USC was met with criticism from the Greek community last week after the administration announced new GPA and unit requirements for Greek recruitment. According to the new policy, freshmen will be barred from joining a fraternity or sorority until they have completed 12 units at USC and established a GPA of 2.5 or above. As Ainsley Carry, the vice president for Student Affairs and a major proponent of the policy, said in a memo, students should have a chance to “acclimate to the University’s academic and social climate before participating in Greek-letter organizations.”
Organizations including the Interfraternerity Council denounced the new restrictions, arguing that freshmen should have the freedom to join any organization at USC. And this is certainly true — first-semester freshmen are open to join organizations such as athletic teams and the marching band, both of which are notorious for their demanding schedules and time commitments.
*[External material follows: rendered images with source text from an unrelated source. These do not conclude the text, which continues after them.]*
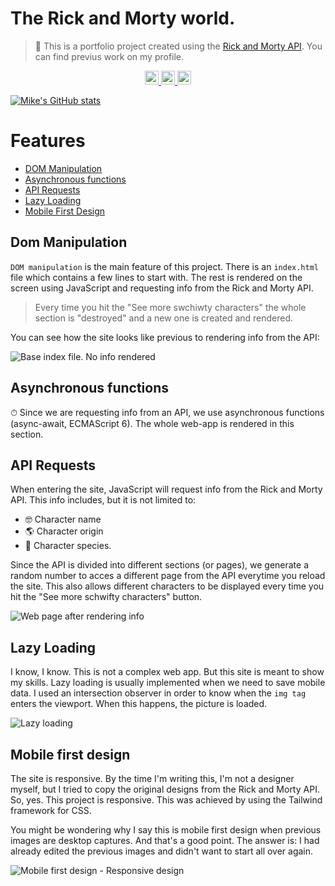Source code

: # The Rick and Morty world.
> 🙉 This is a portfolio project created using the [Rick and Morty API](https://rickandmortyapi.com/). You can find previus work on my profile. 

<p align="center">
<a href="https://www.instagram.com/miguelhmx/" target="_blank">
  <img alt="Miguel's Instagram" width="22px" src="https://raw.githubusercontent.com/hussainweb/hussainweb/main/icons/instagram.png" />
</a>
<a href="https://twitter.com/@miguelhmx" target="_blank">
  <img alt="Miguel Hernández | Twitter" width="22px" src="https://raw.githubusercontent.com/peterthehan/peterthehan/master/assets/twitter.svg" />
</a>
<a href="https://www.linkedin.com/in/miguelhmx/" target="_blank">
  <img alt="Miguel's LinkedIN" width="22px" src="https://raw.githubusercontent.com/peterthehan/peterthehan/master/assets/linkedin.svg" />
</a>

[![Mike's GitHub stats](https://github-readme-stats.vercel.app/api?username=miguelhernandezk&show_icons=true)](https://github.com/miguelhernandezk/github-readme-stats)
</p>


# Features

- [DOM Manipulation](#dom-manipulation)
- [Asynchronous functions](#Asynchronous-functions)
- [API Requests](#api-requests)
- [Lazy Loading](#lazy-loading)
- [Mobile First Design](#Mobile-first-design)


## Dom Manipulation
`DOM manipulation` is the main feature of this project. There is an `index.html` file which contains a few lines to start with. The rest is rendered on the screen using JavaScript and requesting info from the  Rick and Morty API. 

> Every time you hit the "See more swchiwty characters" the whole section is "destroyed" and a new one is created and rendered.

You can see how the site looks like previous to rendering info from the API:

<img align="center" alt="Base index file. No info rendered" src="https://miguelhernandezmx.com/wp-content/uploads/2022/04/DOM_manipulation_rick_and_morty.png"/>

## Asynchronous functions
⏱ Since we are requesting info from an API, we use asynchronous functions (async-await, ECMAScript 6). The whole web-app is rendered in this section. 

## API Requests
When entering the site, JavaScript will request info from the Rick and Morty API. This info includes, but it is not limited to:
- 🤓 Character name
- 🌎 Character origin
- 🐸 Character species.

Since the API is divided into different sections (or pages), we generate a random number to acces a different page from the API everytime you reload the site. This also allows different characters to be displayed every time you hit the "See more schwifty characters" button. 

<img align="center" alt="Web page after rendering info" src="https://miguelhernandezmx.com/wp-content/uploads/2022/04/info_rendered_rick_and_morty.png"/>

## Lazy Loading
I know, I know. This is not a complex web app. But this site is meant to show my skills. Lazy loading is usually implemented when we need to save mobile data. I used an intersection observer in order to know when the `img tag` enters the viewport. When this happens, the picture is loaded. 

<img align="center" alt="Lazy loading" src="https://miguelhernandezmx.com/wp-content/uploads/2022/04/Lazy_loading_rick_and_morty.png"/>

## Mobile first design
The site is responsive. By the time I'm writing this, I'm not a designer myself, but I tried to copy the original designs from the Rick and Morty API. So, yes. This project is responsive. This was achieved by using the Tailwind framework for CSS. 

You might be wondering why I say this is mobile first design when previous images are desktop captures. And that's a good point. The answer is: I had already edited the previous images and didn't want to start all over again. 

<img align="center" alt="Mobile first design - Responsive design" src="https://miguelhernandezmx.com/wp-content/uploads/2022/04/mobile_rick_and_morty.png"/>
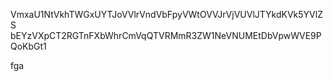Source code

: VmxaU1NtVkhTWGxUYTJoVVlrVndVbFpyVWtOVVJrVjVUVlJTYkdKVk5YVlZS
bEYzVXpCT2RGTnFXbWhrCmVqQTVRMmR3ZW1NeVNUMEtDbVpwWVE9PQoKbGt1

fga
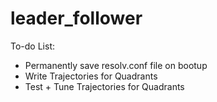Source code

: # leader_follower

To-do List:
- Permanently save resolv.conf file on bootup
- Write Trajectories for Quadrants
- Test + Tune Trajectories for Quadrants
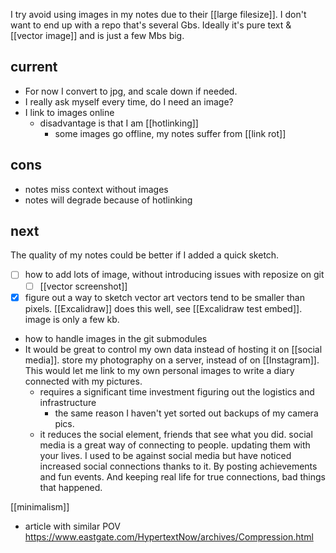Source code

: I try avoid using images in my notes due to their [[large filesize]]. 
	I don't want to end up with a repo that's several Gbs. Ideally it's pure text & [[vector image]]  and is just a few Mbs big.
## current
- For now I convert to jpg, and scale down if needed.
- I really ask myself every time, do I need an image?
- I link to images online
	- disadvantage is that I am [[hotlinking]]
		- some images go offline, my notes suffer from [[link rot]] 
## cons
- notes miss context without images
- notes will degrade because of hotlinking
## next
The quality of my notes could be better if I added a quick sketch.
- [ ] how to add lots of image, without introducing issues with reposize on git 
	- [ ] [[vector screenshot]]
- [x] figure out a way to sketch vector art
      vectors tend to be smaller than pixels.
      [[Excalidraw]] does this well, see [[Excalidraw test embed]]. image is only a few kb.
- how to handle images in the git submodules
- It would be great to control my own data instead of hosting it on [[social media]]. store my photography on a server, instead of on [[Instagram]]. This would let me link to my own personal images to write a diary connected with my pictures.
	- requires a significant time investment figuring out the logistics and infrastructure
		- the same reason I haven't yet sorted out backups of my camera pics.
	- it reduces the social element, friends that see what you did. social media is a great way of connecting to people. updating them with your lives. I used to be against social media but have noticed increased social connections thanks to it. By posting achievements and fun events. And keeping real life for true connections, bad things that happened.

[[minimalism]]

- article with similar POV https://www.eastgate.com/HypertextNow/archives/Compression.html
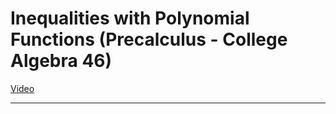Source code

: # Inequalities with Polynomial Functions (Precalculus - College Algebra 46)

[Video](https://www.youtube.com/watch?v=qFJ-Mq0XcTI)

---
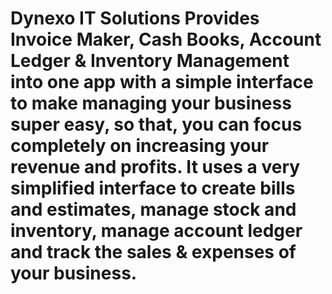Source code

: # Dynexo IT Solutions Provides Invoice Maker, Cash Books, Account Ledger & Inventory Management into one app with a simple interface to make managing your business super easy, so that, you can focus completely on increasing your revenue and profits. It uses a very simplified interface to create bills and estimates, manage stock and inventory, manage account ledger and track the sales & expenses of your business.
But USC’s decision is less about two-dimensional factors such as time commitment as it is about the negative aspects of Greek life and the culture it can perpetuate. The administration’s decision begs the question of how beneficial Greek life is to new students’ overall well-being.
While only about a quarter of students at USC are involved in Greek life, it is an omnipresent on campus. Whether it be sorority girls sporting backpacks and clothing with their letters or freshman pledges donning suits on Mondays, there is a clear and tangible distance between those that are a part of Greek life and those that are not. This distance and exclusivity creates almost an ingroup and outgroup dynamic on campus. To an incoming freshman with the means to join, Greek life might seem like the most obvious and desirable way to make friends on campus and they might become part of the ingroup; this might prevent students from taking the time to adjust to the demands of school and find organizations that are a better fit for them.
Not only is the Greek system exclusive as a whole, but it is also hierarchical within the same bubble. Houses are generally ranked on a scale with those that comprise the wealthiest and most conventionally attractive people landing in the top houses. This creates an environment of competition and judgment on the Row, one that is not beneficial to the self-esteem of new students. Sororities, especially, are known for their hyper-judgmental recruitment processes, in which members meet prospective new members and decide whether to give them offers. This is certainly not beneficial for the mental health of students, especially those who are new to the school and community and have yet to develop a support system of friends and mentors to fall back on.
Aside from the potential to affect the confidence and self-worth of students, one of USC’s biggest qualms with Greek culture is the issue of binge-drinking. Students are most prone to hurting themselves because of drinking during the first few weeks and months of college, according to a 2013 study by the American Psychological Association. It is Carry’s view and that of many others who were in support of limiting Greek life at USC that despite USC’s policies against underage drinking, it is almost inevitable that students will engage in it. However, the pledging process is a time in which new students are highly encouraged and pressured to drink large amounts of alcohol, and are given an off-campus space to do so. This combination puts pressure on students’ academics as well as their general well-being during their first semester.
Being given a semester to adjust is not something to put up a fight about — new students should be able to take the time to figure out their academic, social and personal priorities during their college experience without pressure to be a part of the “ingroup.” In many cases, the friends they meet outside of Greek life during this first semester may give students the network and support system that they otherwise would have sought in joining the Greek community.
Academically speaking, Carry’s implementation of the GPA requirement actually places due emphasis on upholding academic standards with regard to Greek life. While this is somewhat of a disruption to the long-standing tradition of Greek life at USC, Carry’s new policies are beneficial. Having a semester to adjust and focus on oneself without the social pressures of the recruitment process further emphasizes the importance of new students’ overall well-being.